La définition que donne Oscar Wilde de la littérature ? Une critique de la vie. D’où sa passion pour la scène (« réunion de tous les arts, mais aussi retour de l’art à la vie », et les personnages : « Les seuls êtres réels sont ceux qui n’ont jamais existé ». Chez les écrivains français, Wilde n’a aucune estime pour Zola, adore Balzac, Baudelaire et tient, bizarrement, George Sand en grande estime.

De 1892 à 1897,et peu après le triomphe de sa pièce L'Éventail de Lady Windermere,Oscar Wilde voit sa vie basculer. Il subit deux procès.L’homosexualité étant alors une sorte de crime, Wilde sera emprisonné,  martyr de la bien-pensance de son temps.

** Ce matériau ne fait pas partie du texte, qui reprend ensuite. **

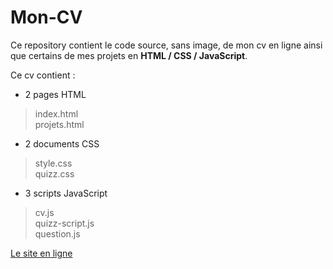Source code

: # Mon-CV

Ce repository contient le code source, sans image, de mon cv en ligne ainsi que certains de mes projets en **HTML / CSS / JavaScript**. 

Ce cv contient :

* 2 pages HTML
> index.html  
> projets.html  


* 2 documents CSS

> style.css  
> quizz.css


* 3 scripts JavaScript

> cv.js  
> quizz-script.js  
> question.js

[Le site en ligne](http://dagjo.000webhostapp.com/)
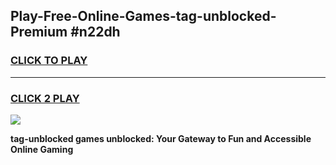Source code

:
## Play-Free-Online-Games-tag-unblocked-Premium #n22dh
<h3>
<a href="https://premium.freeplayer.one?title=tag-unblocked&ref=8M">CLICK TO PLAY</a></h3>
<hr>

<h3>
<a href="https://premium.freeplayer.one?title=tag-unblocked&ref=8M">CLICK 2 PLAY</a>
  
</h3>

<a href="https://premium.freeplayer.one?title=tag-unblocked&ref=8M"><img src="https://clearcache.store/games.png"></a>


**tag-unblocked games unblocked: Your Gateway to Fun and Accessible Online Gaming**
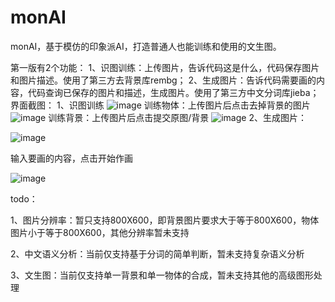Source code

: # monAI
monAI，基于模仿的印象派AI，打造普通人也能训练和使用的文生图。

第一版有2个功能：
1、识图训练：上传图片，告诉代码这是什么，代码保存图片和图片描述。使用了第三方去背景库rembg；
2、生成图片：告诉代码需要画的内容，代码查询已保存的图片和描述，生成图片。使用了第三方中文分词库jieba；
界面截图：
1、识图训练
![image](https://github.com/dannyxycheung/monAI/assets/130076937/a6ce8944-0440-4e35-9f05-3f9a8837742c)
训练物体：上传图片后点击去掉背景的图片
![image](https://github.com/dannyxycheung/monAI/assets/130076937/4b9a7065-e34a-455e-9149-720fb19bf566)
训练背景：上传图片后点击提交原图/背景
![image](https://github.com/dannyxycheung/monAI/assets/130076937/bfa83037-5a2d-4f5e-b416-f7cca97e36ec)
2、生成图片：

![image](https://github.com/dannyxycheung/monAI/assets/130076937/b7ac9971-1317-4bd6-97e4-06fe1ce5999f)

输入要画的内容，点击开始作画

![image](https://github.com/dannyxycheung/monAI/assets/130076937/7154c2e5-dd69-4cd6-bcd0-b159f6ecbd17)

todo：

1、图片分辨率：暂只支持800X600，即背景图片要求大于等于800X600，物体图片小于等于800X600，其他分辨率暂未支持

2、中文语义分析：当前仅支持基于分词的简单判断，暂未支持复杂语义分析

3、文生图：当前仅支持单一背景和单一物体的合成，暂未支持其他的高级图形处理





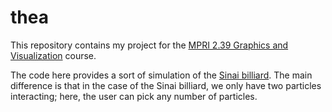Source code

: # thea
This repository contains my project for the [MPRI 2.39 Graphics and Visualization](https://wikimpri.dptinfo.ens-cachan.fr/doku.php?id=cours:c-2-39) course.

The code here provides a sort of simulation of the [Sinai billiard](https://en.wikipedia.org/wiki/Dynamical_billiards). The main difference is that in the case of the Sinai billiard, we only have two particles interacting; here, the user can pick any number of particles.

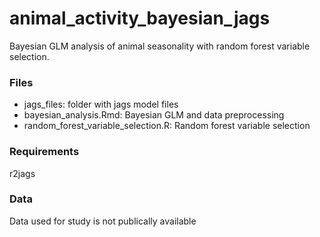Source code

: # animal_activity_bayesian_jags
Bayesian GLM analysis of animal seasonality with random forest variable selection.

### Files
- jags_files: folder with jags model files
- bayesian_analysis.Rmd: Bayesian GLM and data preprocessing 
- random_forest_variable_selection.R: Random forest variable selection 

### Requirements
r2jags

### Data
Data used for study is not publically available
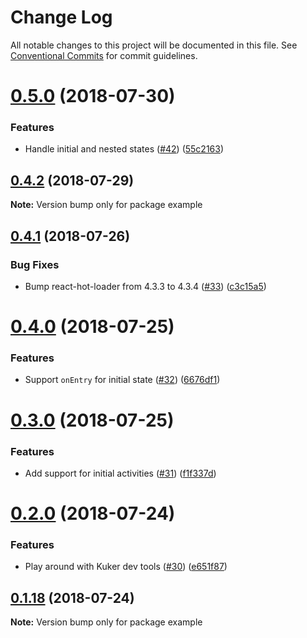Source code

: # Change Log

All notable changes to this project will be documented in this file.
See [Conventional Commits](https://conventionalcommits.org) for commit guidelines.

<a name="0.5.0"></a>
# [0.5.0](https://github.com/karl/redux-saga-state-machine/compare/v0.4.2...v0.5.0) (2018-07-30)


### Features

* Handle initial and nested states ([#42](https://github.com/karl/redux-saga-state-machine/issues/42)) ([55c2163](https://github.com/karl/redux-saga-state-machine/commit/55c2163))




<a name="0.4.2"></a>
## [0.4.2](https://github.com/karl/redux-saga-state-machine/compare/v0.4.1...v0.4.2) (2018-07-29)




**Note:** Version bump only for package example

<a name="0.4.1"></a>
## [0.4.1](https://github.com/karl/redux-saga-state-machine/compare/v0.4.0...v0.4.1) (2018-07-26)


### Bug Fixes

* Bump react-hot-loader from 4.3.3 to 4.3.4 ([#33](https://github.com/karl/redux-saga-state-machine/issues/33)) ([c3c15a5](https://github.com/karl/redux-saga-state-machine/commit/c3c15a5))




<a name="0.4.0"></a>
# [0.4.0](https://github.com/karl/redux-saga-state-machine/compare/v0.3.0...v0.4.0) (2018-07-25)


### Features

* Support `onEntry` for initial state ([#32](https://github.com/karl/redux-saga-state-machine/issues/32)) ([6676df1](https://github.com/karl/redux-saga-state-machine/commit/6676df1))




<a name="0.3.0"></a>
# [0.3.0](https://github.com/karl/redux-saga-state-machine/compare/v0.2.0...v0.3.0) (2018-07-25)


### Features

* Add support for initial activities ([#31](https://github.com/karl/redux-saga-state-machine/issues/31)) ([f1f337d](https://github.com/karl/redux-saga-state-machine/commit/f1f337d))




<a name="0.2.0"></a>
# [0.2.0](https://github.com/karl/redux-saga-state-machine/compare/v0.1.18...v0.2.0) (2018-07-24)


### Features

* Play around with Kuker dev tools ([#30](https://github.com/karl/redux-saga-state-machine/issues/30)) ([e651f87](https://github.com/karl/redux-saga-state-machine/commit/e651f87))




<a name="0.1.18"></a>
## [0.1.18](https://github.com/karl/redux-saga-state-machine/compare/v0.1.17...v0.1.18) (2018-07-24)




**Note:** Version bump only for package example
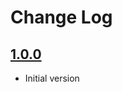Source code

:# Change Log

## [1.0.0](https://github.com/LaurentiuUngur/LUAutocompleteView/releases/tag/1.0.0)

- Initial version
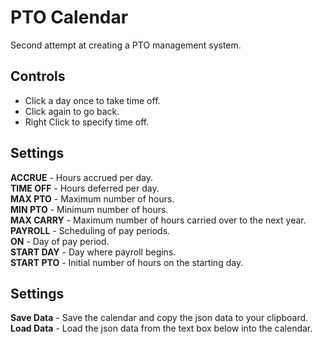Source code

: # PTO Calendar
 Second attempt at creating a PTO management system.

<h2>Controls</h2>
<ul>
 <li>Click a day once to take time off.</li>
 <li>Click again to go back.</li>
 <li>Right Click to specify time off.</li>
</ul>

<h2>Settings</h2>
<b>ACCRUE</b> - Hours accrued per day.<br>
<b>TIME OFF</b> - Hours deferred per day.<br>
<b>MAX PTO</b> - Maximum number of hours.<br>
<b>MIN PTO</b> - Minimum number of hours.<br>
<b>MAX CARRY</b> - Maximum number of hours carried over to the next year.<br>
<b>PAYROLL</b> - Scheduling of pay periods.<br>
<b>ON</b> - Day of pay period.<br>
<b>START DAY</b> - Day where payroll begins.<br>
<b>START PTO</b> - Initial number of hours on the starting day.

<h2>Settings</h2>
<b>Save Data</b> - Save the calendar and copy the json data to your clipboard.<br>
<b>Load Data</b> - Load the json data from the text box below into the calendar.<br>

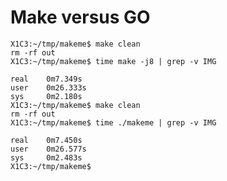 # Make versus GO

	X1C3:~/tmp/makeme$ make clean
	rm -rf out
	X1C3:~/tmp/makeme$ time make -j8 | grep -v IMG

	real    0m7.349s
	user    0m26.333s
	sys     0m2.180s
	X1C3:~/tmp/makeme$ make clean
	rm -rf out
	X1C3:~/tmp/makeme$ time ./makeme | grep -v IMG

	real    0m7.450s
	user    0m26.577s
	sys     0m2.483s
	X1C3:~/tmp/makeme$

« Peut-être ne paraît-on jamais si parfaitement à l'aise que lorsqu'on joue un rôle », affirme –t- il encore dans « La Vérité des masques », au sujet des comédiens. « « Le public idéal ? Un tempérament capable de recevoir dans un milieu imaginatif et sous des conditions imaginatives des impressions neuves et belles ». 

« En lisant et relisant Oscar Wilde au cours des années, je me suisaperçu de quelque chose qui semble avoir échappé à tous ses admirateurs : Wilde a toujours raison »,constate avec ferveur Jorge -Luis Borges (1899-1986) au sujet de « La vérité des masques » .Mais ce sont les pages consacrées au théâtre élisabéthain qui forment le meilleur de ce recueil. Car si tout le livre est un régal, les pages dévolues à Shakespeare sont éblouissantes. Oscar Wilde vouait à Shakespeare (1564-1616)une passion indéfectible. Qui peut comprendre le Shakespeare d’Hamlet aussi bien que le Wilde de « L’importance d’être Constant ? » Personne. Cet amour (il n’ y a pas d’autre mot) qu’éprouve Wilde pour la littérature de Shakespeare embrase les pages et « La Vérité des Masques » se met à flamber. Nous, lecteurs, brûlons aussi, car la passion littéraire est communicative ; nous parvenons ainsi, éberlués et ravis, jusqu’à cette histoire entre le dramaturge de Stratford –upon - Avon et le meilleur de tous les comédiens de sa troupe: le sublime Willie Hugues « qui aurait inspiré à Shakespeare tous ses personnages féminins », ce que Wilde a réalisé à la lecture des fameux « Sonnets » (Oscar Wilde reconnaît n’avoir aucune preuve de l’existence de ce jeune génie dont Shakespeare se serait follement épris, sinon celle que lui apporte son intuition d’écrivain). Shakespeare, dramaturge mythique, sans doute le premier de toute l’histoire du théâtre, metteur en scène de ses pièces, et amoureux fou de son meilleur comédien ? Et lui, ce magnifique interprète de Shakespeare, aussi génial dans le genre comédien que le Maître l’est dans le genre dramaturge, sait mieux que tous les autres pourquoi le rire des sorcières dans Macbeth est aussi terrible que le ricanement de la folie dans le Roi Lear : quel chef-d’œuvre ! : « Tu t’étais penché au-dessus d’un étang immobile, dans un bosquet grec, et tu avais vu dans le silence argenté de l’eau cette merveille qu’est ton visage. »Vrai ou faux, c’est beau.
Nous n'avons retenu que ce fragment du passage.